- WHAT YOU NEED TO DO
Write each entry again exactly as shown, but without the images it holds.

[Source texts of formatted documents]
+---+

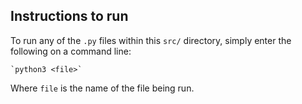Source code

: ## Instructions to run

To run any of the `.py` files within this `src/` directory, simply enter the following on a command line:

	`python3 <file>`

Where `file` is the name of the file being run.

+---+

- RESULT FOR THIS TASK
Source code

: ## Instructions to run

To run any of the `.py` files within this `src/` directory, simply enter the following on a command line:

	`python3 <file>`

Where `file` is the name of the file being run.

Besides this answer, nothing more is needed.